À Shanghai, quelques jours plus tard, Lindsey achète un Ouragan, un robot de combat que Chuan commanderait à distance. Un premier test, dans une arène de combat est plus que prometteur. Lindsey, pour suivre la piste de Chamza, peut alors se rendre dans l’Enclave avec le robot comme ange gardien Et il en faut un car la partie semble difficile compte-tenu des individus qui fréquentent ce lieu de non-droits.
Thierry Smolderen emprunte à l’actualité brûlante pour concevoir ses fictions, utilisant des faits peu connus du grand public. Ainsi, pour Ghost Money, il se base sur l’héritage laissé : “…par le pire président que les USA aient jamais connu, sous la conduite de son âme damnée, le vice-président Dick Cheney.” Celui-ci, dont l’argent fantôme est un élément, se compose : “…des mirages et des mensonges de l’administration impériale américaine, de ses coups tordus, de ses manipulations, de ses improvisations et de ses ratages désastreux.“
A partir de cette situation où le monde a à payer les arrières de cette politique, avec les moyens du thriller et une trame presque scienfictionnesque sortie tout droit d’une déclaration d’un des principaux conseillers de Bush Jr., le scénariste ajuste le cadre de son intrigue.
Depuis le début de la série (le tome 1 est paru en 2008), Thierry Smolderen repère les grandes mouvances du monde et s’intéresse, entre autres, aux espionnages de toutes natures auxquels se livrent les USA sous couvert de lutte contre le terrorisme. Or, il en est un que les lanceurs d’alertes n’ont pas encore dénoncé, c’est celui du domaine économique. Il introduit un complot, une des ressort favori du thriller, et imagine un schéma géopolitique sur lequel repose la fortune de Chemza. Un schéma qui amène à la conception d’un réseau alternatif d’échanges baptisé par l’auteur Le Black Cloud. Celui-ci, dans la réalité, serait capable d’échapper à la surveillance dans les domaines bancaires et économiques.

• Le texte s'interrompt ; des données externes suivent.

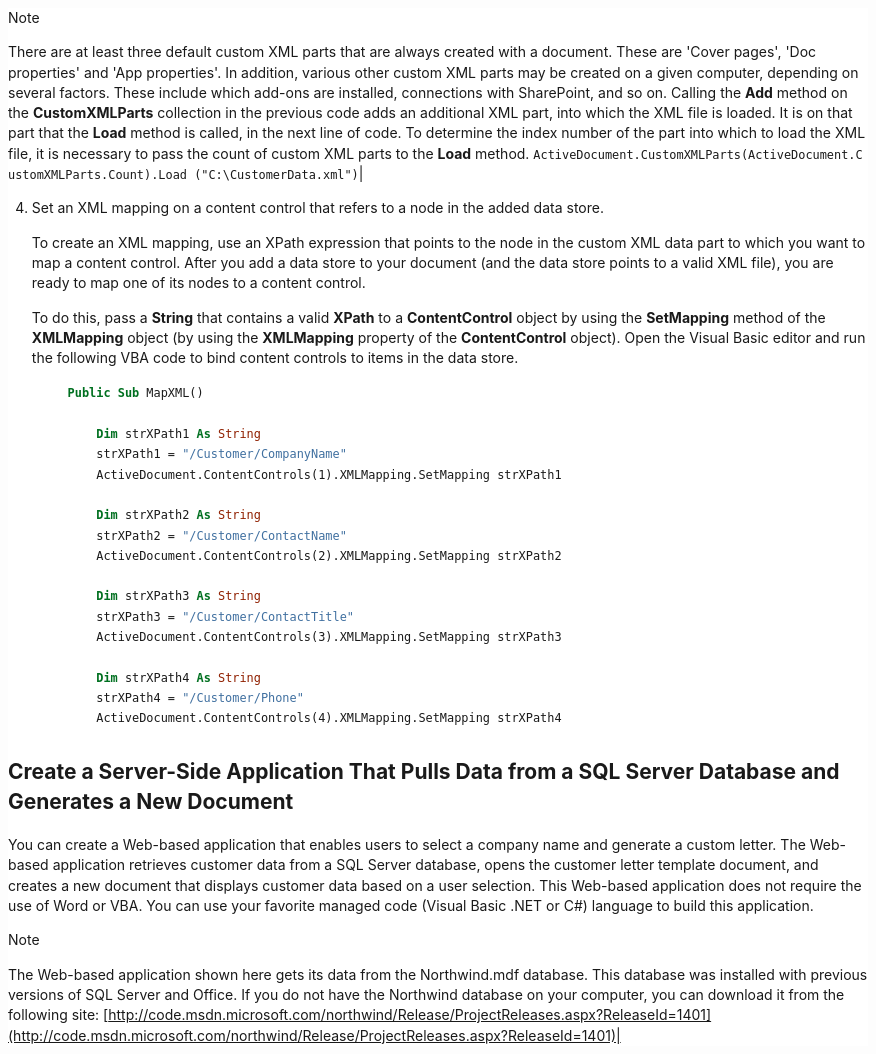    > [!NOTE] 
   > There are at least three default custom XML parts that are always created with a document. These are 'Cover pages', 'Doc properties' and 'App properties'. In addition, various other custom XML parts may be created on a given computer, depending on several factors. These include which add-ons are installed, connections with SharePoint, and so on. Calling the **Add** method on the **CustomXMLParts** collection in the previous code adds an additional XML part, into which the XML file is loaded. It is on that part that the **Load** method is called, in the next line of code. To determine the index number of the part into which to load the XML file, it is necessary to pass the count of custom XML parts to the **Load** method. `ActiveDocument.CustomXMLParts(ActiveDocument.CustomXMLParts.Count).Load ("C:\CustomerData.xml")`|  
4. Set an XML mapping on a content control that refers to a node in the added data store. 

   To create an XML mapping, use an XPath expression that points to the node in the custom XML data part to which you want to map a content control. After you add a data store to your document (and the data store points to a valid XML file), you are ready to map one of its nodes to a content control. 
   
   To do this, pass a **String** that contains a valid **XPath** to a **ContentControl** object by using the **SetMapping** method of the **XMLMapping** object (by using the **XMLMapping** property of the **ContentControl** object). Open the Visual Basic editor and run the following VBA code to bind content controls to items in the data store.
    
   ```vb
        Public Sub MapXML()

            Dim strXPath1 As String
            strXPath1 = "/Customer/CompanyName"
            ActiveDocument.ContentControls(1).XMLMapping.SetMapping strXPath1
            
            Dim strXPath2 As String
            strXPath2 = "/Customer/ContactName"
            ActiveDocument.ContentControls(2).XMLMapping.SetMapping strXPath2
            
            Dim strXPath3 As String
            strXPath3 = "/Customer/ContactTitle"
            ActiveDocument.ContentControls(3).XMLMapping.SetMapping strXPath3
            
            Dim strXPath4 As String
            strXPath4 = "/Customer/Phone"
            ActiveDocument.ContentControls(4).XMLMapping.SetMapping strXPath4
   ```


## Create a Server-Side Application That Pulls Data from a SQL Server Database and Generates a New Document

You can create a Web-based application that enables users to select a company name and generate a custom letter. The Web-based application retrieves customer data from a SQL Server database, opens the customer letter template document, and creates a new document that displays customer data based on a user selection. This Web-based application does not require the use of Word or VBA. You can use your favorite managed code (Visual Basic .NET or C#) language to build this application.

> [!NOTE] 
> The Web-based application shown here gets its data from the Northwind.mdf database. This database was installed with previous versions of SQL Server and Office. If you do not have the Northwind database on your computer, you can download it from the following site:  [http://code.msdn.microsoft.com/northwind/Release/ProjectReleases.aspx?ReleaseId=1401](http://code.msdn.microsoft.com/northwind/Release/ProjectReleases.aspx?ReleaseId=1401)|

Le scénariste organise ces éléments avec une virtuosité qui laisse ébahi tant la richesse et la cohérence de son scénario sont fortes. Il réalise une intrigue à la puissance narrative remarquable, conjuguant des éléments bien inquiétants à une dose légère de fiction. Et il répond à toutes les questions tout en laissant subsister quelques interrogations dont on espère trouver les réponses dans l’actualité.
Le dessin réaliste de Dominique Bertail est d’une grande efficacité pour la lecture et la compréhension d’un scénario touffu, dense. Il fait exprimer avec maestria toutes les émotions de ses personnages, et elles sont nombreuses. Il offre des décors en parfaite adéquation avec les lieux où se déroule l’action. C’est ainsi qu’il a été faire des repérages à Shanghai, Dubaï, Beyrouth. Il a passé de longs mois d’hiver à Erevan…
Ghost Money est une des séries à ne pas manquer pour tenter de comprendre quelques bribes sur le fonctionnement du monde actuel. Un must dans le genre !
serge perraud
Thierry Smolderen (scénario), Dominique Bertail (dessin et couleur), Ghost Money, t. 5 : “Le Black Cloud”, Dargaud, janvier 2016, 72 p. – 14,99 €.